Processing tea and Tea Fields. Photographs: Matic Javornik
“Mountain tea smells sweet” -- the explanation given when asked how drying
trays of tea could produce such a high-quality aroma.
Tea production and culture in Vietnam has a history that spans well over three thousand years. It is a heritage steeped past the point of human memory. The current challenges plaguing the Vietnamese tea industry, however, are in large part a legacy of the events and struggles of the past century.
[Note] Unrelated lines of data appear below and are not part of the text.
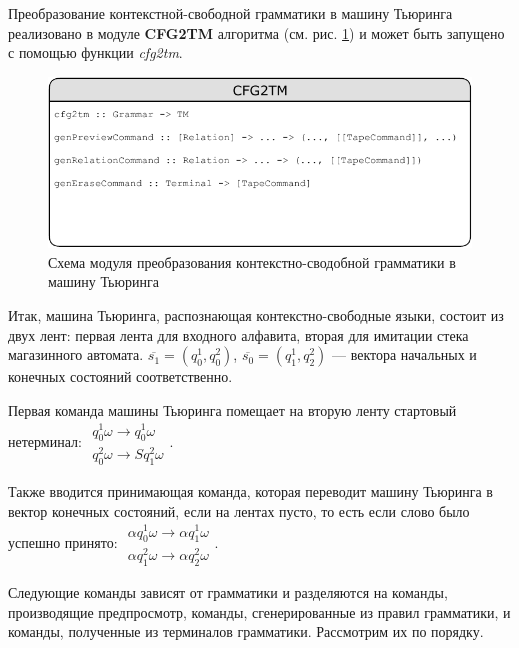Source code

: \documentclass[14pt]{matmex-diploma-custom}
\begin{document}
Преобразование контекстной-свободной грамматики в машину Тьюринга реализовано в модуле \textbf{CFG2TM} алгоритма (см. рис. \ref{fig:cfg2tm}) и может быть запущено с помощью функции \textit{cfg2tm}. 

\begin{figure}[H]
\centering
  \includegraphics[width=\linewidth]{pics/cfg2tm.pdf}
  \caption{Схема модуля преобразования контекстно-сводобной грамматики в машину Тьюринга}
  \label{fig:cfg2tm}
\end{figure}

Итак, машина Тьюринга, распознающая контекстно-свободные языки, состоит из двух лент: первая
лента для входного алфавита, вторая для имитации стека магазинного автомата. 
$\overline{s_1} = (q_0^1, q_0^2)$, $\overline{s_0} = (q_1^1, q_2^2)$ --- вектора начальных и конечных
состояний соответственно. 

Первая команда машины Тьюринга помещает на вторую ленту стартовый нетерминал:
$\begin{array}{lcl}
    q_0^1 \omega \to q_0^1 \omega \\
    q_0^2 \omega \to S q_1^2 \omega 
\end{array}$.

Также вводится принимающая команда, которая переводит машину Тьюринга в вектор конечных состояний, если на лентах пусто, то есть если слово было успешно принято:
$\begin{array}{lcl}
    \alpha q_0^1 \omega \to \alpha q_1^1 \omega \\
    \alpha q_1^2 \omega \to \alpha q_2^2 \omega 
\end{array}$.

Следующие команды зависят от грамматики и разделяются на команды, производящие предпросмотр, команды, сгенерированные из правил грамматики, 
и команды, полученные из терминалов грамматики. Рассмотрим их по порядку.
\end{document}
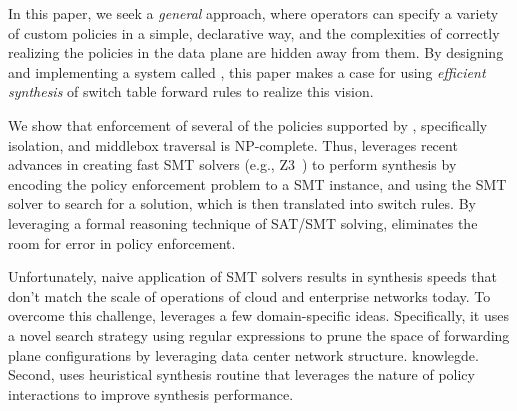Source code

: In this paper, we seek a {\em general} approach, where operators can
specify a variety of custom policies in a simple, declarative way, and
the complexities of correctly realizing the policies in the data plane
are hidden away from them. %
By designing and implementing a system called \Name, this paper makes
a case for using \emph{efficient synthesis} of switch table forward
rules to realize this vision.

We show that enforcement of several of the policies supported by
\Name, specifically isolation, and middlebox traversal is
NP-complete. Thus, \Name leverages recent advances in creating fast
SMT solvers (e.g., Z3~\cite{z3}) to perform synthesis by encoding the
policy enforcement problem to a SMT instance, and using the SMT solver
to search for a solution, which is then translated into switch
rules. %
By leveraging a formal reasoning technique of SAT/SMT solving, \Name
eliminates the room for error in policy enforcement.

Unfortunately, naive application of SMT solvers results in synthesis
speeds that don't match the scale of operations of cloud and
enterprise networks today.  To overcome this challenge, \Name leverages a few
domain-specific ideas.  Specifically, it uses a novel search strategy
using regular expressions to prune the space of forwarding plane
configurations by leveraging data center network
structure.  knowlegde. Second,
\Name uses heuristical synthesis routine that leverages the nature of
policy interactions to improve synthesis performance. 


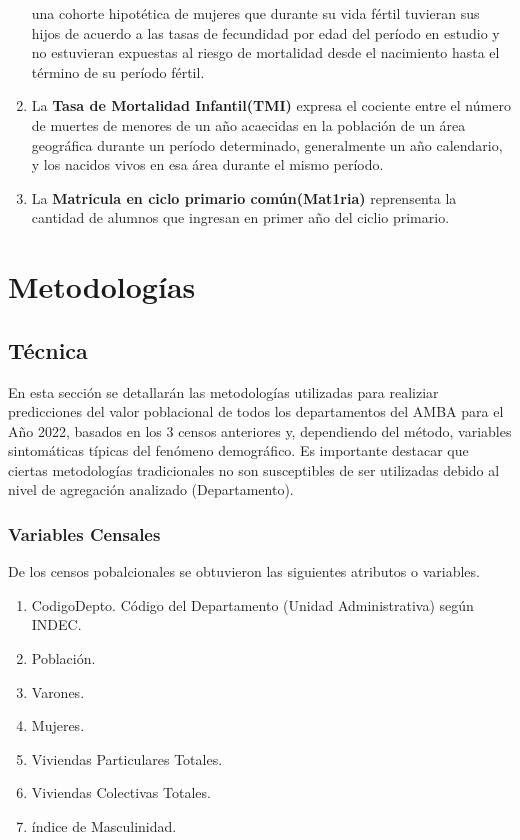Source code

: \documentclass{article}
\theoremstyle{mytheoremstyle}
\theoremstyle{mytheoremstyle}
\theoremstyle{myproblemstyle}
\begin{document}
\begin{enumerate}
   una cohorte hipotética de mujeres que durante su vida fértil tuvieran sus hijos de acuerdo 
   a las tasas de fecundidad por edad del período en estudio y no estuvieran expuestas al
   riesgo de mortalidad desde el nacimiento hasta el término de su período fértil.
   \item La \textbf{Tasa de Mortalidad Infantil(TMI)} expresa el cociente entre el número de muertes de menores de un año acaecidas 
   en la población de un área geográfica durante un período determinado, 
   generalmente un año calendario, y los nacidos vivos en esa área durante el mismo período.
   \item La \textbf{Matricula en ciclo primario común(Mat1ria)} reprensenta la cantidad de alumnos
   que ingresan en primer año del ciclio primario.
\end{enumerate}

\section{Metodologías}
\subsection{Técnica}
En esta sección se detallarán las metodologías 
utilizadas para realiziar predicciones del valor poblacional de todos los 
departamentos del AMBA para el Año 2022, basados en los 3 censos anteriores y, dependiendo del método, variables sintomáticas
típicas del fenómeno demográfico. Es importante destacar que ciertas metodologías tradicionales
 no son susceptibles de ser utilizadas debido al nivel de agregación analizado (Departamento).\newline
 \subsubsection{Variables Censales}
 De los censos pobalcionales se obtuvieron las siguientes atributos o variables.
 \begin{enumerate}
  \item CodigoDepto. Código del Departamento (Unidad Administrativa) según INDEC.
  \item	Población.
  \item Varones.
  \item Mujeres.
  \item Viviendas Particulares Totales.
  \item Viviendas Colectivas Totales.
  \item índice de Masculinidad.
 \end{enumerate} 
\end{document}
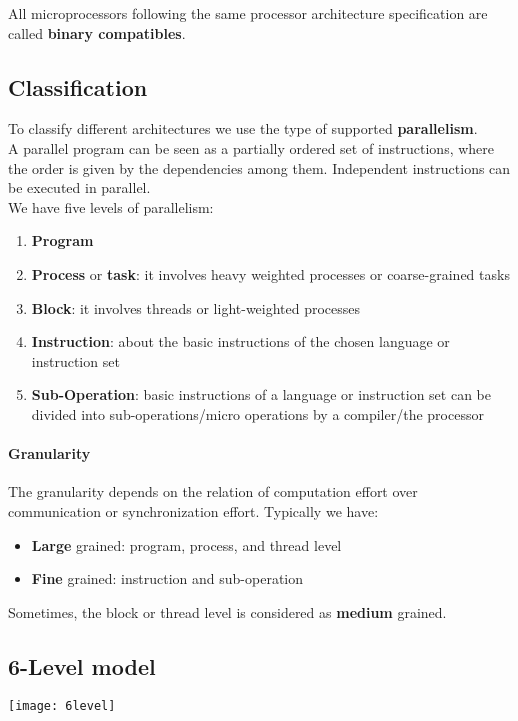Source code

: \begin{definition}
	All microprocessors following the same processor architecture specification are called \textbf{binary compatibles}.
\end{definition}

\subsection{Classification}
To classify different architectures we use the type of supported \textbf{parallelism}.\\
A parallel program can be seen as a partially ordered set of instructions, where the order is given by the dependencies among them. Independent instructions can be executed in parallel.\\
We have five levels of parallelism:
\begin{enumerate}
	\item \textbf{Program}
	\item \textbf{Process} or \textbf{task}: it involves heavy weighted processes or coarse-grained tasks
	\item \textbf{Block}: it involves threads or light-weighted processes
	\item \textbf{Instruction}: about the basic instructions of the chosen language or instruction set
	\item \textbf{Sub-Operation}: basic instructions of a language or instruction set can be divided into sub-operations/micro operations by a compiler/the processor
\end{enumerate}

\paragraph{Granularity}
The granularity depends on the relation of computation effort over communication or synchronization effort. Typically we have:
\begin{itemize}
	\item \textbf{Large} grained: program, process, and thread level 
	\item \textbf{Fine} grained: instruction and sub-operation
\end{itemize}
\begin{note}
	Sometimes, the block or thread level is considered as \textbf{medium} grained.	
\end{note}

\subsection{6-Level model}
\begin{center}
	\texttt{[image: 6level]}
	\label{img:levels}
\end{center}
Looking to replicate Colonial British success in the Darjeeling and Assam regions India, in 1882 French Colonizers established tea nurseries and research stations across the country with the goal to cultivate high yield varieties of tea. Over the next five decades, the French would transform Vietnam’s tea growing regions from small familial farms to large industrialized tea plantations and estates. The tea of export became low bush varieties - heavily trimmed and machine processed - sold to Europe, French-North Africa, Hong Kong, Singapore, and parts of China. High growing, mountain tea trees, primarily, Camellia sinensis var. assamica, var. shan, and others were largely ignored, overlooked, or removed.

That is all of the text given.